The theorem is simply stating that the function \begin{align*} \varphi(x) &= \begin{cases} \frac{f(x) - f(a)}{x - a} & \text{if}\;x\not = a; \\ f'(a) & \text{if}\;x = a \end{cases} \end{align*} is continuous. And it clearly is; the only point to check is $x = a$, and the condition $\lim_{x\to a} \varphi(x) = \varphi(a)$ is exactly the definition of $f'(a)$. The theorem is not claiming that $f = \varphi$ everywhere on $I$.

One of the classic examples of a differentiable function $f$ with $f'$ not continuous is $f(x) = x^2\sin (1/x)$ (with $f(x) = 0$). The derivative \begin{align*} f'(x) &= \begin{cases} 2x \sin (1/x) - \cos (1/x) & \text{if}\; x \not = 0; \\ 0 & \text{if}\; x = 0 \end{cases} \end{align*} exists everywhere, but it is not continuous at $0$.

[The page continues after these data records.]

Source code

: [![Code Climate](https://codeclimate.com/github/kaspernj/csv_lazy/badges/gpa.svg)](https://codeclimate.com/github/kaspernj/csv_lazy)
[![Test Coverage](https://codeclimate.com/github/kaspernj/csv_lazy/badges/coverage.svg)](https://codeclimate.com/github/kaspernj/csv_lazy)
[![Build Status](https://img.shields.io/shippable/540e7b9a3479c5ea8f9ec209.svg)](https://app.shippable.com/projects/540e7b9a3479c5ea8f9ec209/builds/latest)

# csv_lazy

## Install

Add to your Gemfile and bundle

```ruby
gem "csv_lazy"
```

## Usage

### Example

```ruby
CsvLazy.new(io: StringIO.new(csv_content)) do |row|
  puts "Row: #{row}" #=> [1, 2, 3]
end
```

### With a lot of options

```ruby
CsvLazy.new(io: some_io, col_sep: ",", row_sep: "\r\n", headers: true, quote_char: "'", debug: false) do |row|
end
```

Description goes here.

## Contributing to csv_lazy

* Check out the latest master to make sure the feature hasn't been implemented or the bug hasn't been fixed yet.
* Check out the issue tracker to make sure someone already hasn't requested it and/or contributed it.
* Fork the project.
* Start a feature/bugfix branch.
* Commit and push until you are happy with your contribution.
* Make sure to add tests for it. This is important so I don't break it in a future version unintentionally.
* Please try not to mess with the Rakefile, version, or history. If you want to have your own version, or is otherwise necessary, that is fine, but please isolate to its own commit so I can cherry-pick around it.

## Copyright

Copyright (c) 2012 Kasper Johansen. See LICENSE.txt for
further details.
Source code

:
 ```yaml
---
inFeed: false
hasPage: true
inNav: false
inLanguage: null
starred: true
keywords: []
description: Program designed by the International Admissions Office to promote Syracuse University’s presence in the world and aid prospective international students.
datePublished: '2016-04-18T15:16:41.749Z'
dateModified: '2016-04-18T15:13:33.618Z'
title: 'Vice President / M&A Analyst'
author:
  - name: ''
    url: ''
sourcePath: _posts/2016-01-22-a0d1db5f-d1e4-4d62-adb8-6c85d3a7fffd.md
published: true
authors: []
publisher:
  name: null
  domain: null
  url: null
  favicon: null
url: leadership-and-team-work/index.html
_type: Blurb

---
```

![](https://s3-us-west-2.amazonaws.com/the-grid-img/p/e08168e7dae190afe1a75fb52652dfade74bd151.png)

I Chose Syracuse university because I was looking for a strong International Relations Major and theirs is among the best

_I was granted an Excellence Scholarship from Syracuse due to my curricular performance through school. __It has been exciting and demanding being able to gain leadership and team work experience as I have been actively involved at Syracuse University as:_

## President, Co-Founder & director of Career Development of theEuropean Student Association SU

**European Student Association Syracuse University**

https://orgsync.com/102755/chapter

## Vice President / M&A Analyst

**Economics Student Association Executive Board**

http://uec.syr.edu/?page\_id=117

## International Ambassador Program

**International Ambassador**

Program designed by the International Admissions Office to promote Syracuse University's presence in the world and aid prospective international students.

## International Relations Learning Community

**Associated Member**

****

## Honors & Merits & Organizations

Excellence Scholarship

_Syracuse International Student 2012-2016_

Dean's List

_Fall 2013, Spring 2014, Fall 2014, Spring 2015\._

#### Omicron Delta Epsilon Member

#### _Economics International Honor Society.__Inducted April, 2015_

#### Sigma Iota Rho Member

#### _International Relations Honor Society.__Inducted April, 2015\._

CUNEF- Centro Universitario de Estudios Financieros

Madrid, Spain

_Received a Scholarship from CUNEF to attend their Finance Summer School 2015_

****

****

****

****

The point is that $\varphi$ is not $f'$. They just coincide in one point, and it is easy to see that two functions coinciding in one point entails nothing about some relationship of differentiability/continuity etc between one another.

The theorem states that $\varphi(a)=f'(a)$ for this particular value of $a$. It doesn't say that $\varphi(x)=f'(x)$ for all $x$, or indeed for any value of $x$ besides the single value $x=a$. So the fact that $\varphi$ is continuous at $a$ doesn't tell you that $f'$ is continuous at $a$, since continuity depends on the values of the function at points near $a$, not just at $a$ itself.